What you have to do
From the entries, filter out every line that lacks "PowhegPythiaEvtGen" and copy the rest.

•••

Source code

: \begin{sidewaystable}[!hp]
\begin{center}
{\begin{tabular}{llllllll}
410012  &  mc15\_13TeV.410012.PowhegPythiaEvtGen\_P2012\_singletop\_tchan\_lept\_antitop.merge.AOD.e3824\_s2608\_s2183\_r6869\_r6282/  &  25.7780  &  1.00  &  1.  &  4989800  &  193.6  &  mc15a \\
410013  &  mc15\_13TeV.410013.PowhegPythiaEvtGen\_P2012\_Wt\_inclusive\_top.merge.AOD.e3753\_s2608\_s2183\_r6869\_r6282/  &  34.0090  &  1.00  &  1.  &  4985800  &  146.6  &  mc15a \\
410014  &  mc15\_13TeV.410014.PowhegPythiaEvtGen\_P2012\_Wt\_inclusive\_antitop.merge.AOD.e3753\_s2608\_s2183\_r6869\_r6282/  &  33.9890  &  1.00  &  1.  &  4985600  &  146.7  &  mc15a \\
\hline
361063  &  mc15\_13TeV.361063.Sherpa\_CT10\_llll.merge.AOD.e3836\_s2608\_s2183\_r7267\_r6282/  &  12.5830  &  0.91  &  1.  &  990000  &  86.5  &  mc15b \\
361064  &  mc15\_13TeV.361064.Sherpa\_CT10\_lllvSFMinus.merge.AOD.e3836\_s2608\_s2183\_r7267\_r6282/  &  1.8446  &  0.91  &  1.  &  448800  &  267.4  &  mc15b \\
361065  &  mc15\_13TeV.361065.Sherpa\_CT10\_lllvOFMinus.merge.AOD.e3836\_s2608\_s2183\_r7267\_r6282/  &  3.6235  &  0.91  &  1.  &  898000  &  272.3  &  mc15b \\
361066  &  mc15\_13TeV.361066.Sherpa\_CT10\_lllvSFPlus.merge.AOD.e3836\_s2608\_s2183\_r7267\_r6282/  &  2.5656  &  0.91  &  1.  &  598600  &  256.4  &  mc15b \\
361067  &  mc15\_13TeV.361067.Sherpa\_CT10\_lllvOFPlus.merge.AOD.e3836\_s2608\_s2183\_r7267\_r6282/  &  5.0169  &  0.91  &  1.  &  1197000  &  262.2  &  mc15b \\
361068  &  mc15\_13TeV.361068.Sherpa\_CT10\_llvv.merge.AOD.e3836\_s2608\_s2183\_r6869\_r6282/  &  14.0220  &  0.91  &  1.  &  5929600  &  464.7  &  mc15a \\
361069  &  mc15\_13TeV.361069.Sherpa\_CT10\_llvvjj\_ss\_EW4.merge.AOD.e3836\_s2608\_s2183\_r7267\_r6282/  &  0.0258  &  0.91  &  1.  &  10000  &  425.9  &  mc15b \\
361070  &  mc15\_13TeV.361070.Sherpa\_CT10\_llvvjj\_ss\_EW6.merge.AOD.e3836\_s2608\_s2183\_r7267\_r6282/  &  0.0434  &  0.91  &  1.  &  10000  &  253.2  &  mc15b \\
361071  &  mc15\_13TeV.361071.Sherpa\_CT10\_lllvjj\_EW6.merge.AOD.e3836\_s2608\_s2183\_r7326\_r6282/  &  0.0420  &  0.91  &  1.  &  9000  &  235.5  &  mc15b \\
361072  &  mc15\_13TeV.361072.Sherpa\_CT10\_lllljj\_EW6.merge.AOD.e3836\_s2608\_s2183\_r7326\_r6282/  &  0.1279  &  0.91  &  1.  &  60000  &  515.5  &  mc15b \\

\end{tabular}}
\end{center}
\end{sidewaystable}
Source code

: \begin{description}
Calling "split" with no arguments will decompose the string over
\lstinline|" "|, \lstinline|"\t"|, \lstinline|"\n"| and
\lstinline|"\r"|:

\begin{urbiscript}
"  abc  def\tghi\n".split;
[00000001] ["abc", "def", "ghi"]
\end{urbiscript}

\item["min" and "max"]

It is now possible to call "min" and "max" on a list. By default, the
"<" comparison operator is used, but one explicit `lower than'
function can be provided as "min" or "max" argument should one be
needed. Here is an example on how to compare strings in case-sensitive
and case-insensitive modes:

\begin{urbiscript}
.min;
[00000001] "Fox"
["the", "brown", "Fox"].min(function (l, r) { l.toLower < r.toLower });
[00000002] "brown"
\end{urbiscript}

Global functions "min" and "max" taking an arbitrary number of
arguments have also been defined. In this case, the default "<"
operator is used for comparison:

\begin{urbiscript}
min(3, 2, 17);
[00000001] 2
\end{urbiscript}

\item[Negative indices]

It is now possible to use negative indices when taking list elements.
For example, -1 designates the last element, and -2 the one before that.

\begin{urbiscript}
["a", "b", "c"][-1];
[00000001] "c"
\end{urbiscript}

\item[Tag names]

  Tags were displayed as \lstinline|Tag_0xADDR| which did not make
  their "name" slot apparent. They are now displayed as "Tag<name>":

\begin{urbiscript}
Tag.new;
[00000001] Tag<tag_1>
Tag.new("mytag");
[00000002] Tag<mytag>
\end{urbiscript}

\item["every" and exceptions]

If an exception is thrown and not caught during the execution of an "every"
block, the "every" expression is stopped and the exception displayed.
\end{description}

•••

Result of this exercise
410012  &  mc15\_13TeV.410012.PowhegPythiaEvtGen\_P2012\_singletop\_tchan\_lept\_antitop.merge.AOD.e3824\_s2608\_s2183\_r6869\_r6282/  &  25.7780  &  1.00  &  1.  &  4989800  &  193.6  &  mc15a \\
410013  &  mc15\_13TeV.410013.PowhegPythiaEvtGen\_P2012\_Wt\_inclusive\_top.merge.AOD.e3753\_s2608\_s2183\_r6869\_r6282/  &  34.0090  &  1.00  &  1.  &  4985800  &  146.6  &  mc15a \\
410014  &  mc15\_13TeV.410014.PowhegPythiaEvtGen\_P2012\_Wt\_inclusive\_antitop.merge.AOD.e3753\_s2608\_s2183\_r6869\_r6282/  &  33.9890  &  1.00  &  1.  &  4985600  &  146.7  &  mc15a \\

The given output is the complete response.